Pasados los hechos independentista era necesario crear y difundir, para remozar el imaginario colectivo, una descripción heroica de los mismos pensando en la posibilidad de una federación. Al respecto se tejieron leyendas urbanas, fábulas rurales y misas de acción de gracias que, santificadas con el influjo de una ficticia tradición identitaria, trataron de mostrar el movimiento del 5 de noviembre como la obra perfectamente urdida de los insignes patriotas Delgado, Arce, Lara, Aguilar, etc. con el apoyo rotundo de las masas. Sin embargo, existe otra interpretación de la independencia salvadoreña como emancipación política específica con pocos cambios positivos en lo social y un cambio atroz y negativo en lo económico: la posterior expropiación de las tierras comunales y ejidos que parió a la oligarquía cafetalera y su obscena riqueza.

Varias declaraciones, una independencia; una propuesta de anexión pensando en una Nueva España criolla, una sola independencia; un intento de federación, una independencia como feudos aislados para no perder la posibilidad de varios reyes. No obstante, como proceso histórico que sobrepasó en un principio los liderazgos, la independencia debe ser abordada como un hecho político que inició en 1811 y culminó en 1823 (y que, al final, tuvo resultados revolucionarios: un nuevo pacto social). La clave para afirmar que el proceso culmina en 1823 está en el Acta de Independencia de ese año: “Las expresadas Provincias, representadas en esta Asamblea, son libres e independientes de la antigua España, de Méjico y de cualquiera otra potencia así del antiguo, como del Nuevo Mundo; y que no son ni deben ser el patrimonio de persona ni familia alguna”.
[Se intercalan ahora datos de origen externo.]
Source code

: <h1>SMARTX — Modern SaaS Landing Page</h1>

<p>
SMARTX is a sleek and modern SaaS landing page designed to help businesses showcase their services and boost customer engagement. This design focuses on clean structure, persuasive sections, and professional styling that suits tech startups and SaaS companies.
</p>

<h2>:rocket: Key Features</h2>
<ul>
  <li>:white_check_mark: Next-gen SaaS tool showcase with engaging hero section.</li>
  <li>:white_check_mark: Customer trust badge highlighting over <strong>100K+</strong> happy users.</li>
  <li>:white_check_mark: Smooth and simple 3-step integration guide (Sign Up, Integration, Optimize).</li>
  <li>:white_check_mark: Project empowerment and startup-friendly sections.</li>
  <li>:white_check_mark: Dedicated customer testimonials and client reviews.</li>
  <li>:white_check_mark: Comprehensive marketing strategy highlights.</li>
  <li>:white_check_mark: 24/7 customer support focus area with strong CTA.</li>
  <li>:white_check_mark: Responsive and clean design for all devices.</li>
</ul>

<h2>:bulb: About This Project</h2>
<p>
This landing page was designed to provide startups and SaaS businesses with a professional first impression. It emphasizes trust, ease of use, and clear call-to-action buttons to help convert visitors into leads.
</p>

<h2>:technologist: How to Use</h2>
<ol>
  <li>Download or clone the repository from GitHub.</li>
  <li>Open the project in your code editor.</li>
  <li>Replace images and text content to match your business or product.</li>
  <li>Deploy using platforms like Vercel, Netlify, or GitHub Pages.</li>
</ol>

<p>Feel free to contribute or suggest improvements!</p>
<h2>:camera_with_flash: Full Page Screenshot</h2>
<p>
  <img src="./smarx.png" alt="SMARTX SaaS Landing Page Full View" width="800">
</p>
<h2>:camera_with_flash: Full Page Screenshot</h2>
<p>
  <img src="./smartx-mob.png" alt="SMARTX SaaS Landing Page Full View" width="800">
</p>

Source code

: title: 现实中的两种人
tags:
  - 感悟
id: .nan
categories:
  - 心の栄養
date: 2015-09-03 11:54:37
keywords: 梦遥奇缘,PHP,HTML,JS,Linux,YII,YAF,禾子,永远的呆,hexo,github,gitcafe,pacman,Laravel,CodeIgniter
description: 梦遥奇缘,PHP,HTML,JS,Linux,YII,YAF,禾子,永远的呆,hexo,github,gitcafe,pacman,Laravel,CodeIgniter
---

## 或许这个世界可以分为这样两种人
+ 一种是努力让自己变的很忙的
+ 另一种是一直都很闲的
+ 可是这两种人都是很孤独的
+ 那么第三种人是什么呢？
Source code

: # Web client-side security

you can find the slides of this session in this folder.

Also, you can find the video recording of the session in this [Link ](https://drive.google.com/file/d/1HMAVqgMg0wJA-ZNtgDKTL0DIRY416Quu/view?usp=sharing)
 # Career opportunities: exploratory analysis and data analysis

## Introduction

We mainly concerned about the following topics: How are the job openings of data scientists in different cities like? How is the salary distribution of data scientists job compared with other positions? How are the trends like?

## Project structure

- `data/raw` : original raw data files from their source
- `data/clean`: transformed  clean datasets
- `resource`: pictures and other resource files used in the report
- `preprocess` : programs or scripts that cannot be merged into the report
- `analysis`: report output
Según consta en las crónicas que de la época ha rescatado la historiografía, cuando los pobladores de la provincia de San Salvador (en su inmensa mayoría criollos y mestizos relativamente acomodados) asistieron a los tribunales a testificar sobre los sucesos de 1811 y 1814 no dudaron en afirmar que lo sucedido el 5 de noviembre fue “la primera revolución criolla”. Claro que esa fue una percepción desde el futuro inmediato que tiene algo de justeza si creemos que el movimiento fue un desafío a un orden de trescientos años que se derrumbaba por sí mismo.